**Exercise goal**. Once the images are removed, repeat all of the entries exactly.

Source records

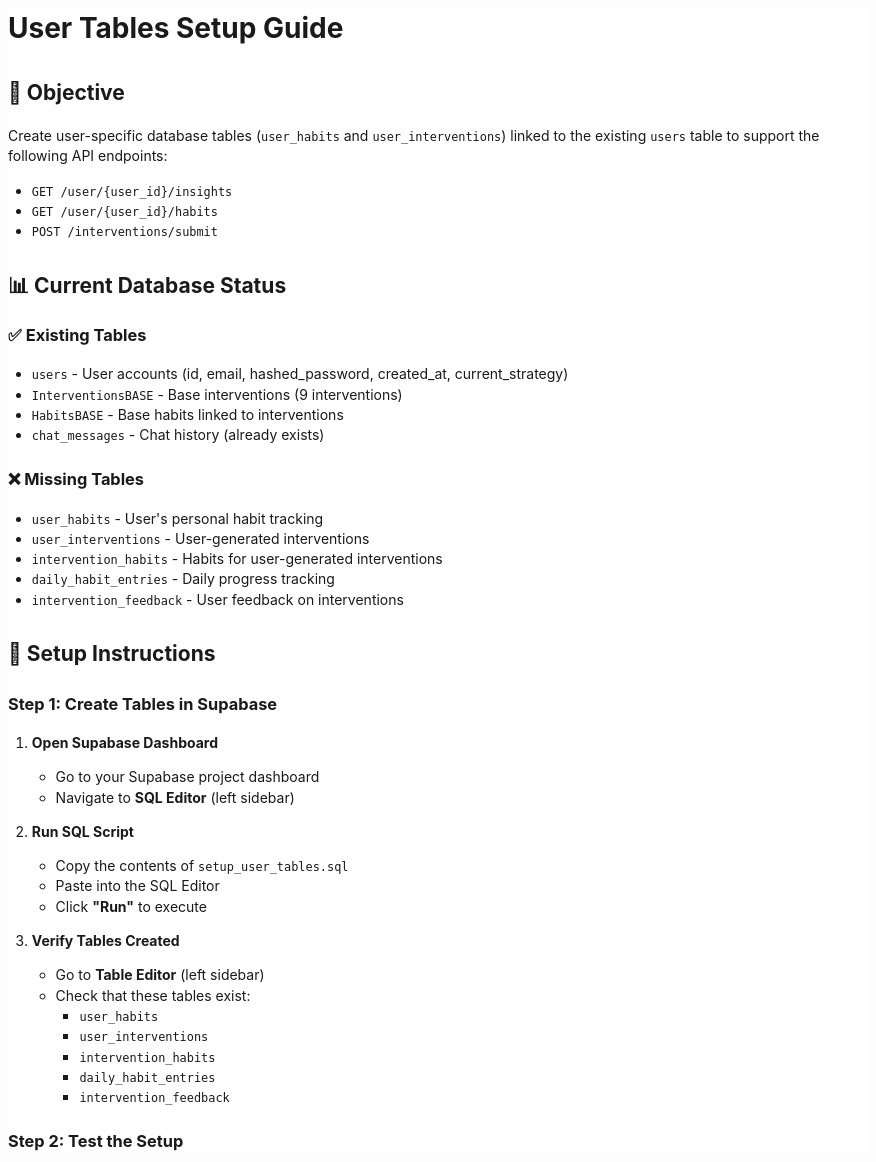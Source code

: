 # User Tables Setup Guide

## 🎯 **Objective**
Create user-specific database tables (`user_habits` and `user_interventions`) linked to the existing `users` table to support the following API endpoints:
- `GET /user/{user_id}/insights`
- `GET /user/{user_id}/habits`
- `POST /interventions/submit`

## 📊 **Current Database Status**

### ✅ **Existing Tables**
- `users` - User accounts (id, email, hashed_password, created_at, current_strategy)
- `InterventionsBASE` - Base interventions (9 interventions)
- `HabitsBASE` - Base habits linked to interventions
- `chat_messages` - Chat history (already exists)

### ❌ **Missing Tables**
- `user_habits` - User's personal habit tracking
- `user_interventions` - User-generated interventions
- `intervention_habits` - Habits for user-generated interventions
- `daily_habit_entries` - Daily progress tracking
- `intervention_feedback` - User feedback on interventions

## 🔧 **Setup Instructions**

### **Step 1: Create Tables in Supabase**

1. **Open Supabase Dashboard**
   - Go to your Supabase project dashboard
   - Navigate to **SQL Editor** (left sidebar)

2. **Run SQL Script**
   - Copy the contents of `setup_user_tables.sql`
   - Paste into the SQL Editor
   - Click **"Run"** to execute

3. **Verify Tables Created**
   - Go to **Table Editor** (left sidebar)
   - Check that these tables exist:
     - `user_habits`
     - `user_interventions`
     - `intervention_habits`
     - `daily_habit_entries`
     - `intervention_feedback`

### **Step 2: Test the Setup**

**Response**.
Source code

: # User Tables Setup Guide

## 🎯 **Objective**
Create user-specific database tables (`user_habits` and `user_interventions`) linked to the existing `users` table to support the following API endpoints:
- `GET /user/{user_id}/insights`
- `GET /user/{user_id}/habits`
- `POST /interventions/submit`

## 📊 **Current Database Status**

### ✅ **Existing Tables**
- `users` - User accounts (id, email, hashed_password, created_at, current_strategy)
- `InterventionsBASE` - Base interventions (9 interventions)
- `HabitsBASE` - Base habits linked to interventions
- `chat_messages` - Chat history (already exists)

### ❌ **Missing Tables**
- `user_habits` - User's personal habit tracking
- `user_interventions` - User-generated interventions
- `intervention_habits` - Habits for user-generated interventions
- `daily_habit_entries` - Daily progress tracking
- `intervention_feedback` - User feedback on interventions

## 🔧 **Setup Instructions**

### **Step 1: Create Tables in Supabase**

1. **Open Supabase Dashboard**
   - Go to your Supabase project dashboard
   - Navigate to **SQL Editor** (left sidebar)

2. **Run SQL Script**
   - Copy the contents of `setup_user_tables.sql`
   - Paste into the SQL Editor
   - Click **"Run"** to execute

3. **Verify Tables Created**
   - Go to **Table Editor** (left sidebar)
   - Check that these tables exist:
     - `user_habits`
     - `user_interventions`
     - `intervention_habits`
     - `daily_habit_entries`
     - `intervention_feedback`

### **Step 2: Test the Setup**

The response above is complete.